> _TASK OBJECTIVE_: Filter out all lines without the word "collect" from the data below, please, and copy the rest.

> _EXTRACTED ENTRIES_:
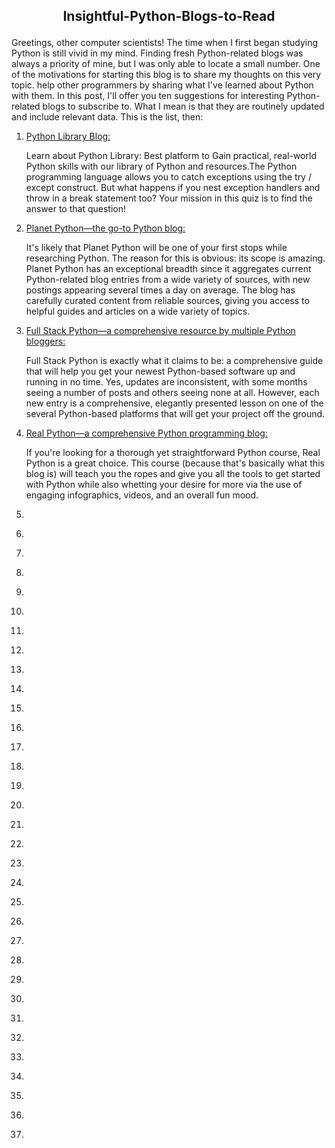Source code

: <h2><p align="center">Insightful-Python-Blogs-to-Read</p></h2>
Greetings, other computer scientists! The time when I first began studying Python is still vivid in my mind. Finding fresh Python-related blogs was always a priority of mine, but I was only able to locate a small number. One of the motivations for starting this blog is to share my thoughts on this very topic. help other programmers by sharing what I've learned about Python with them. In this post, I'll offer you ten suggestions for interesting Python-related blogs to subscribe to. What I mean is that they are routinely updated and include relevant data. This is the list, then:

1. <a href="https://www.blog.pythonlibrary.org/"> Python Library Blog: </a>

    Learn about Python Library: Best platform to Gain practical, real-world Python skills with our library of Python and resources.The Python programming language    allows you to catch exceptions using the try / except construct. But what happens if you nest exception handlers and throw in a break statement too? Your mission in this quiz is to find the answer to that question! 
2. <a href="https://planetpython.org/"> Planet Python—the go-to Python blog: </a>

    It's likely that Planet Python will be one of your first stops while researching Python. The reason for this is obvious: its scope is amazing. Planet Python has an exceptional breadth since it aggregates current Python-related blog entries from a wide variety of sources, with new postings appearing several times a day on average. The blog has carefully curated content from reliable sources, giving you access to helpful guides and articles on a wide variety of topics.

3. <a href="https://www.fullstackpython.com/blog.html"> Full Stack Python—a comprehensive resource by multiple Python bloggers: </a>

    Full Stack Python is exactly what it claims to be: a comprehensive guide that will help you get your newest Python-based software up and running in no time. Yes, updates are inconsistent, with some months seeing a number of posts and others seeing none at all. However, each new entry is a comprehensive, elegantly presented lesson on one of the several Python-based platforms that will get your project off the ground.
4. <a href="https://realpython.com/"> Real Python—a comprehensive Python programming blog: </a>

    If you're looking for a thorough yet straightforward Python course, Real Python is a great choice. This course (because that's basically what this blog is) will teach you the ropes and give you all the tools to get started with Python while also whetting your desire for more via the use of engaging infographics, videos, and an overall fun mood.

6. <a href="">  </a>
7. <a href="">  </a>
8. <a href="">  </a>
9. <a href="">  </a>
10. <a href="">  </a>
11. <a href="">  </a>
12. <a href="">  </a>
13. <a href="">  </a>
14. <a href="">  </a>
15. <a href="">  </a>
16. <a href="">  </a>
17. <a href="">  </a>
18. <a href="">  </a>
19. <a href="">  </a>
20. <a href="">  </a>
21. <a href="">  </a>
22. <a href="">  </a>
23. <a href="">  </a>
24. <a href="">  </a>
25. <a href="">  </a>
26. <a href="">  </a>
27. <a href="">  </a>
28. <a href="">  </a>
29. <a href="">  </a>
30. <a href="">  </a>
31. <a href="">  </a>
32. <a href="">  </a>
33. <a href="">  </a>
34. <a href="">  </a>
35. <a href="">  </a>
36. <a href="">  </a>
37. <a href="">  </a>
38. 

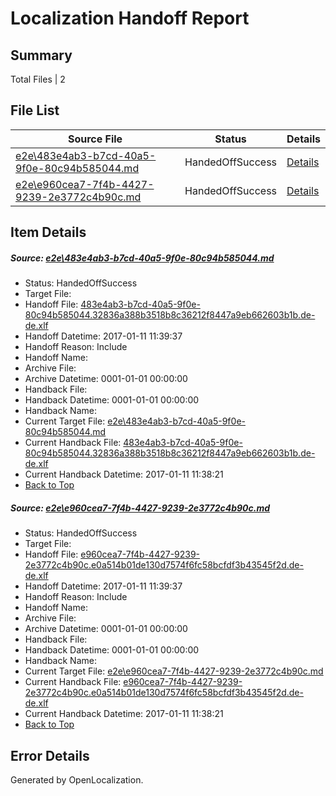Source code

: # <a name='report-top'></a> Localization Handoff Report

## Summary
 Total Files | 2

## File List
 Source File | Status | Details 
 ----------- | ------ | ------- 
 [e2e\483e4ab3-b7cd-40a5-9f0e-80c94b585044.md](https://github.com/OpenLocalizationTestOrg/ol-test0/blob/f37237717d1213849499ce207dc473945beb536c/e2e/483e4ab3-b7cd-40a5-9f0e-80c94b585044.md) | HandedOffSuccess | [Details](#490d73b78eda851729510af831c76e90f22b27862)
 [e2e\e960cea7-7f4b-4427-9239-2e3772c4b90c.md](https://github.com/OpenLocalizationTestOrg/ol-test0/blob/f37237717d1213849499ce207dc473945beb536c/e2e/e960cea7-7f4b-4427-9239-2e3772c4b90c.md) | HandedOffSuccess | [Details](#6c9250af31ebe0619f712a8849fe2e3da9196a834)

## Item Details
##### <a name='490d73b78eda851729510af831c76e90f22b27862'></a> Source: [e2e\483e4ab3-b7cd-40a5-9f0e-80c94b585044.md](https://github.com/OpenLocalizationTestOrg/ol-test0/blob/f37237717d1213849499ce207dc473945beb536c/e2e/483e4ab3-b7cd-40a5-9f0e-80c94b585044.md)
* Status: HandedOffSuccess
* Target File: 
* Handoff File: [483e4ab3-b7cd-40a5-9f0e-80c94b585044.32836a388b3518b8c36212f8447a9eb662603b1b.de-de.xlf](https://github.com/OpenLocalizationTestOrg/ol-test0-handoff/blob/8519ae75db2dfc0cacee5e91bf86d6e588d6318e/ol-handoff/OpenLocalizationTestOrg/ol-test0-dede/shujia/ht/483e4ab3-b7cd-40a5-9f0e-80c94b585044.32836a388b3518b8c36212f8447a9eb662603b1b.de-de.xlf)
* Handoff Datetime: 2017-01-11 11:39:37
* Handoff Reason: Include
* Handoff Name: 
* Archive File: 
* Archive Datetime: 0001-01-01 00:00:00
* Handback File: 
* Handback Datetime: 0001-01-01 00:00:00
* Handback Name: 
* Current Target File: [e2e\483e4ab3-b7cd-40a5-9f0e-80c94b585044.md](https://github.com/OpenLocalizationTestOrg/ol-test0-dede/blob/43a6b8dbe6df291a4d8ec55056f93fe0eaec455b/e2e/483e4ab3-b7cd-40a5-9f0e-80c94b585044.md)
* Current Handback File: [483e4ab3-b7cd-40a5-9f0e-80c94b585044.32836a388b3518b8c36212f8447a9eb662603b1b.de-de.xlf](https://github.com/OpenLocalizationTestOrg/ol-test0-handback/blob/733a38c0ecf5a64dfd1a78ad74b7a5eda7cdcc54/ol-handback/OpenLocalizationTestOrg/ol-test0-dede/shujia/ht/483e4ab3-b7cd-40a5-9f0e-80c94b585044.32836a388b3518b8c36212f8447a9eb662603b1b.de-de.xlf)
* Current Handback Datetime: 2017-01-11 11:38:21
* [Back to Top](#report-top)

##### <a name='6c9250af31ebe0619f712a8849fe2e3da9196a834'></a> Source: [e2e\e960cea7-7f4b-4427-9239-2e3772c4b90c.md](https://github.com/OpenLocalizationTestOrg/ol-test0/blob/f37237717d1213849499ce207dc473945beb536c/e2e/e960cea7-7f4b-4427-9239-2e3772c4b90c.md)
* Status: HandedOffSuccess
* Target File: 
* Handoff File: [e960cea7-7f4b-4427-9239-2e3772c4b90c.e0a514b01de130d7574f6fc58bcfdf3b43545f2d.de-de.xlf](https://github.com/OpenLocalizationTestOrg/ol-test0-handoff/blob/8519ae75db2dfc0cacee5e91bf86d6e588d6318e/ol-handoff/OpenLocalizationTestOrg/ol-test0-dede/shujia/ht/e960cea7-7f4b-4427-9239-2e3772c4b90c.e0a514b01de130d7574f6fc58bcfdf3b43545f2d.de-de.xlf)
* Handoff Datetime: 2017-01-11 11:39:37
* Handoff Reason: Include
* Handoff Name: 
* Archive File: 
* Archive Datetime: 0001-01-01 00:00:00
* Handback File: 
* Handback Datetime: 0001-01-01 00:00:00
* Handback Name: 
* Current Target File: [e2e\e960cea7-7f4b-4427-9239-2e3772c4b90c.md](https://github.com/OpenLocalizationTestOrg/ol-test0-dede/blob/43a6b8dbe6df291a4d8ec55056f93fe0eaec455b/e2e/e960cea7-7f4b-4427-9239-2e3772c4b90c.md)
* Current Handback File: [e960cea7-7f4b-4427-9239-2e3772c4b90c.e0a514b01de130d7574f6fc58bcfdf3b43545f2d.de-de.xlf](https://github.com/OpenLocalizationTestOrg/ol-test0-handback/blob/733a38c0ecf5a64dfd1a78ad74b7a5eda7cdcc54/ol-handback/OpenLocalizationTestOrg/ol-test0-dede/shujia/ht/e960cea7-7f4b-4427-9239-2e3772c4b90c.e0a514b01de130d7574f6fc58bcfdf3b43545f2d.de-de.xlf)
* Current Handback Datetime: 2017-01-11 11:38:21
* [Back to Top](#report-top)


## Error Details

Generated by OpenLocalization.
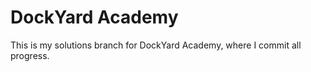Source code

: # DockYard Academy


This is my solutions branch for DockYard Academy, where I commit all progress.
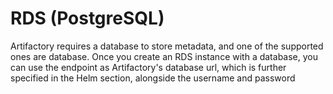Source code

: # RDS (PostgreSQL)

Artifactory requires a database to store metadata, and one of the supported ones are database. Once you create an RDS instance with a database, you can use the endpoint as Artifactory's database url, 
which is further specified in the Helm section, alongside the username and password

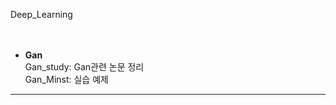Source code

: Deep_Learning  
<br>
<br>
- __Gan__  
Gan_study: Gan관련 논문 정리  
Gan_Minst: 실습 예제 
--------------------------------------------------

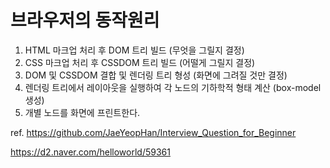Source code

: # 브라우저의 동작원리

1. HTML 마크업 처리 후 DOM 트리 빌드 (무엇을 그릴지 결정)
2. CSS 마크업 처리 후 CSSDOM 트리 빌드 (어떨게 그릴지 결정)
3. DOM 및 CSSDOM 결합 및 렌더링 트리 형성 (화면에 그려질 것만 결정)
4. 렌더링 트리에서 레이아웃을 실행하여 각 노드의 기하학적 형태 계산 (box-model 생성)
5. 개별 노드를 화면에 프린트한다.

ref.
https://github.com/JaeYeopHan/Interview_Question_for_Beginner

https://d2.naver.com/helloworld/59361
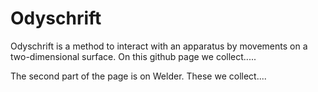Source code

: # Odyschrift
Odyschrift is a method to interact with an apparatus by movements on a two-dimensional surface. On this github page we collect.....

The second part of the page is on Welder. These we collect....
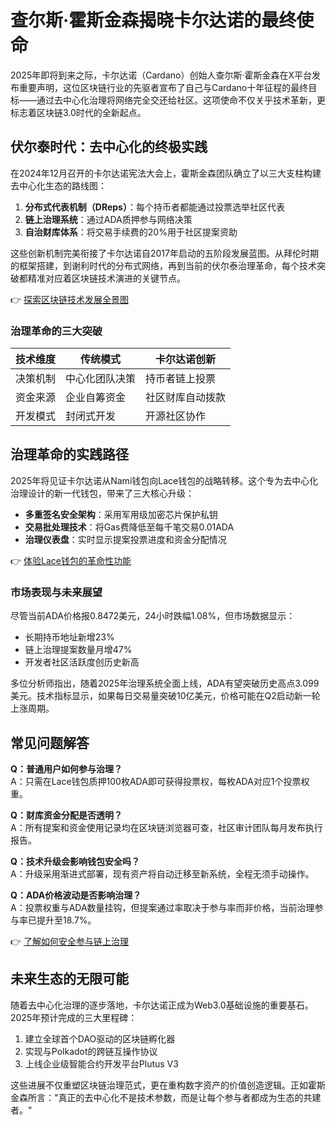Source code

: # 查尔斯·霍斯金森揭晓卡尔达诺的最终使命

2025年即将到来之际，卡尔达诺（Cardano）创始人查尔斯·霍斯金森在X平台发布重要声明，这位区块链行业的先驱者宣布了自己与Cardano十年征程的最终目标——通过去中心化治理将网络完全交还给社区。这项使命不仅关乎技术革新，更标志着区块链3.0时代的全新起点。

## 伏尔泰时代：去中心化的终极实践

在2024年12月召开的卡尔达诺宪法大会上，霍斯金森团队确立了以三大支柱构建去中心化生态的路线图：
1. **分布式代表机制（DReps）**：每个持币者都能通过投票选举社区代表
2. **链上治理系统**：通过ADA质押参与网络决策
3. **自治财库体系**：将交易手续费的20%用于社区提案资助

这些创新机制完美衔接了卡尔达诺自2017年启动的五阶段发展蓝图。从拜伦时期的框架搭建，到谢利时代的分布式网络，再到当前的伏尔泰治理革命，每个技术突破都精准对应着区块链技术演进的关键节点。

👉 [探索区块链技术发展全景图](https://bit.ly/okx_welcome)

### 治理革命的三大突破
| 技术维度 | 传统模式 | 卡尔达诺创新 |
|---------|----------|--------------|
| 决策机制 | 中心化团队决策 | 持币者链上投票 |
| 资金来源 | 企业自筹资金 | 社区财库自动拨款 |
| 开发模式 | 封闭式开发 | 开源社区协作 |

## 治理革命的实践路径

2025年将见证卡尔达诺从Nami钱包向Lace钱包的战略转移。这个专为去中心化治理设计的新一代钱包，带来了三大核心升级：
- **多重签名安全架构**：采用军用级加密芯片保护私钥
- **交易批处理技术**：将Gas费降低至每千笔交易0.01ADA
- **治理仪表盘**：实时显示提案投票进度和资金分配情况

👉 [体验Lace钱包的革命性功能](https://bit.ly/okx_welcome)

### 市场表现与未来展望
尽管当前ADA价格报0.8472美元，24小时跌幅1.08%，但市场数据显示：
- 长期持币地址新增23%
- 链上治理提案数量月增47%
- 开发者社区活跃度创历史新高

多位分析师指出，随着2025年治理系统全面上线，ADA有望突破历史高点3.099美元。技术指标显示，如果每日交易量突破10亿美元，价格可能在Q2启动新一轮上涨周期。

## 常见问题解答

**Q：普通用户如何参与治理？**  
A：只需在Lace钱包质押100枚ADA即可获得投票权，每枚ADA对应1个投票权重。

**Q：财库资金分配是否透明？**  
A：所有提案和资金使用记录均在区块链浏览器可查，社区审计团队每月发布执行报告。

**Q：技术升级会影响钱包安全吗？**  
A：升级采用渐进式部署，现有资产将自动迁移至新系统，全程无须手动操作。

**Q：ADA价格波动是否影响治理？**  
A：投票权重与ADA数量挂钩，但提案通过率取决于参与率而非价格，当前治理参与率已提升至18.7%。

👉 [了解如何安全参与链上治理](https://bit.ly/okx_welcome)

## 未来生态的无限可能

随着去中心化治理的逐步落地，卡尔达诺正成为Web3.0基础设施的重要基石。2025年预计完成的三大里程碑：
1. 建立全球首个DAO驱动的区块链孵化器
2. 实现与Polkadot的跨链互操作协议
3. 上线企业级智能合约开发平台Plutus V3

这些进展不仅重塑区块链治理范式，更在重构数字资产的价值创造逻辑。正如霍斯金森所言："真正的去中心化不是技术参数，而是让每个参与者都成为生态的共建者。"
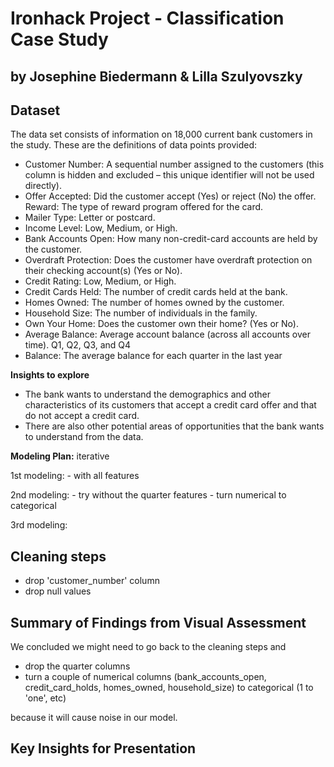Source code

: # Ironhack Project - Classification Case Study

## by Josephine Biedermann & Lilla Szulyovszky

## Dataset

The data set consists of information on 18,000 current bank customers in the study. These are the definitions of data points provided:

- Customer Number: A sequential number assigned to the customers (this column is hidden and excluded – this unique identifier will not be used directly).
- Offer Accepted: Did the customer accept (Yes) or reject (No) the offer. Reward: The type of reward program offered for the card.
- Mailer Type: Letter or postcard.
- Income Level: Low, Medium, or High.
- Bank Accounts Open: How many non-credit-card accounts are held by the customer.
- Overdraft Protection: Does the customer have overdraft protection on their checking account(s) (Yes or No).
- Credit Rating: Low, Medium, or High.
- Credit Cards Held: The number of credit cards held at the bank.
- Homes Owned: The number of homes owned by the customer.
- Household Size: The number of individuals in the family.
- Own Your Home: Does the customer own their home? (Yes or No).
- Average Balance: Average account balance (across all accounts over time). Q1, Q2, Q3, and Q4
- Balance: The average balance for each quarter in the last year


**Insights to explore**

-  The bank wants to understand the demographics and other characteristics of its customers that accept a credit card offer and that do not accept a credit card.
-  There are also other potential areas of opportunities that the bank wants to understand from the data.

**Modeling Plan:**
iterative

1st modeling:
    - with all features
    
2nd modeling: 
    - try without the quarter features
    - turn numerical to categorical

3rd modeling:

## Cleaning steps
- drop 'customer_number' column
- drop null values

## Summary of Findings from Visual Assessment

We concluded we might need to go back to the cleaning steps and
- drop the quarter columns
- turn a couple of numerical columns (bank_accounts_open, credit_card_holds, homes_owned, household_size) to categorical (1 to 'one', etc)

because it will cause noise in our model.

## Key Insights for Presentation

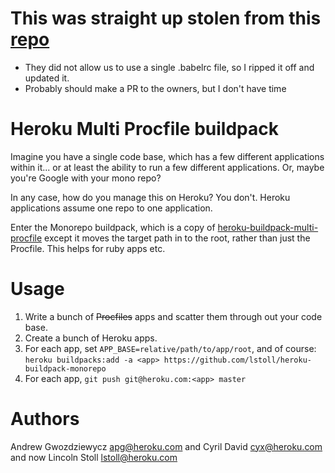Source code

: # This was straight up stolen from this [repo](https://github.com/lstoll/heroku-buildpack-monorepo)

* They did not allow us to use a single .babelrc file, so I ripped it off and updated it.  
* Probably should make a PR to the owners, but I don't have time

# Heroku Multi Procfile buildpack

Imagine you have a single code base, which has a few different applications within it... or at least the ability to run a few different applications. Or, maybe you're Google with your mono repo?

In any case, how do you manage this on Heroku? You don't. Heroku applications assume one repo to one application.

Enter the Monorepo buildpack, which is a copy of [heroku-buildpack-multi-procfile](https://github.com/heroku/heroku-buildpack-multi-procfile) except it moves the target path in to the root, rather than just the Procfile. This helps for ruby apps etc.

# Usage

1. Write a bunch of ~~Procfiles~~ apps and scatter them through out your code base.
2. Create a bunch of Heroku apps.
3. For each app, set `APP_BASE=relative/path/to/app/root`, and of course:
   `heroku buildpacks:add -a <app> https://github.com/lstoll/heroku-buildpack-monorepo`
4. For each app, `git push git@heroku.com:<app> master`

# Authors

Andrew Gwozdziewycz <apg@heroku.com> and Cyril David <cyx@heroku.com> and now Lincoln Stoll <lstoll@heroku.com>
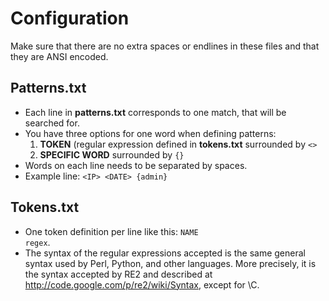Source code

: Configuration
==================
Make sure that there are no extra spaces or endlines in these files and that they are ANSI encoded.

Patterns.txt
-----------------------------
* Each line in <b>patterns.txt</b> corresponds to one match, that will be searched for.
* You have three options for one word when defining patterns:
  1. <b>TOKEN</b> (regular expression defined in <b>tokens.txt</b> surrounded by <code><></code>
  2. <b>SPECIFIC WORD</b> surrounded by <code>{}</code>
* Words on each line needs to be separated by spaces.
* Example line: <code>&lt;IP&gt; &lt;DATE&gt; {admin}</code>

Tokens.txt
-----------------------------
* One token definition per line like this: <code>NAME regex</code>.
* The syntax of the regular expressions accepted is the same general syntax used by
Perl, Python, and other languages. 
More precisely, it is the syntax accepted by RE2 and described at http://code.google.com/p/re2/wiki/Syntax, except for \C.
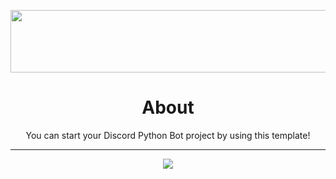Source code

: <p align="center">
<img width="600" height="100" src="https://discordapp.com/assets/e4923594e694a21542a489471ecffa50.svg">
</p>

<h1 align= "center"><b>
  About
  </b>
</h1>

<p align= "center">
You can start your Discord Python Bot project by using this template!
  <hr>
</p>

<p align="center">
<img src="https://i.ibb.co/cyTVrjX/Screenshot-1.png">
</p>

> _FINISHED TASK_:
Odyschrift is a method to interact with an apparatus by movements on a two-dimensional surface. On this github page we collect.....
The second part of the page is on Welder. These we collect....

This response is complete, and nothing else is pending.